Entries supplied:
= Beginning of Section =
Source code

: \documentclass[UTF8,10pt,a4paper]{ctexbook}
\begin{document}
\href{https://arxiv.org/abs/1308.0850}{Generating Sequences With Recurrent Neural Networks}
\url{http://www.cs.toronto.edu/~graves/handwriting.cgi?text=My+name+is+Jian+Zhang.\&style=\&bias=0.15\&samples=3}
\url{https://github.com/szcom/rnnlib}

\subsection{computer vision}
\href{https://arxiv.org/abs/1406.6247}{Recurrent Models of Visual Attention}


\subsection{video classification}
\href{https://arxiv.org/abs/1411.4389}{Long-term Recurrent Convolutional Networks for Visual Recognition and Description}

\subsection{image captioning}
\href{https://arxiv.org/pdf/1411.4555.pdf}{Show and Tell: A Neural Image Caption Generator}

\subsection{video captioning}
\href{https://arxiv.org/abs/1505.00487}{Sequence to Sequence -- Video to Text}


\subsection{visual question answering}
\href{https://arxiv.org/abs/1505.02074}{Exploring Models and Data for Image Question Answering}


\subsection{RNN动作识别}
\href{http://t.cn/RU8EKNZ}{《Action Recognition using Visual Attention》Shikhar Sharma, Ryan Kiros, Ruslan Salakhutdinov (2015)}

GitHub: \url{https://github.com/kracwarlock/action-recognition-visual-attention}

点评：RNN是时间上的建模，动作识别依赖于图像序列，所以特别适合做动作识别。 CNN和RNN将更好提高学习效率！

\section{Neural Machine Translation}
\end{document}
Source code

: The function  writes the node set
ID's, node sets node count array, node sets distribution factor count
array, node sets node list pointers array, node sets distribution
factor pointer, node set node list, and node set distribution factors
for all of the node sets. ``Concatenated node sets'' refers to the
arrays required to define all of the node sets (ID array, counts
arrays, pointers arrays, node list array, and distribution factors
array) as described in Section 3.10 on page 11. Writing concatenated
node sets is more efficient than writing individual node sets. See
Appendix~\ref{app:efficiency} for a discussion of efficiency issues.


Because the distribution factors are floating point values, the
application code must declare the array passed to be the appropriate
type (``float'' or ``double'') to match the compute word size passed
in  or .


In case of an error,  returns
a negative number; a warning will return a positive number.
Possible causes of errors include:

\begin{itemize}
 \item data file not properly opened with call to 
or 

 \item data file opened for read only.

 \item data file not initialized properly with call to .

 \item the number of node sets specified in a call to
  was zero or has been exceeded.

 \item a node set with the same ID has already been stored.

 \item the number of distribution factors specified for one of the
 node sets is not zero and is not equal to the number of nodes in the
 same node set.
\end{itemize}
= End of Section =
All lines from the listing above that include "Networks" should be shown.

Answer to this exercise:
\href{https://arxiv.org/abs/1308.0850}{Generating Sequences With Recurrent Neural Networks}
\href{https://arxiv.org/abs/1411.4389}{Long-term Recurrent Convolutional Networks for Visual Recognition and Description}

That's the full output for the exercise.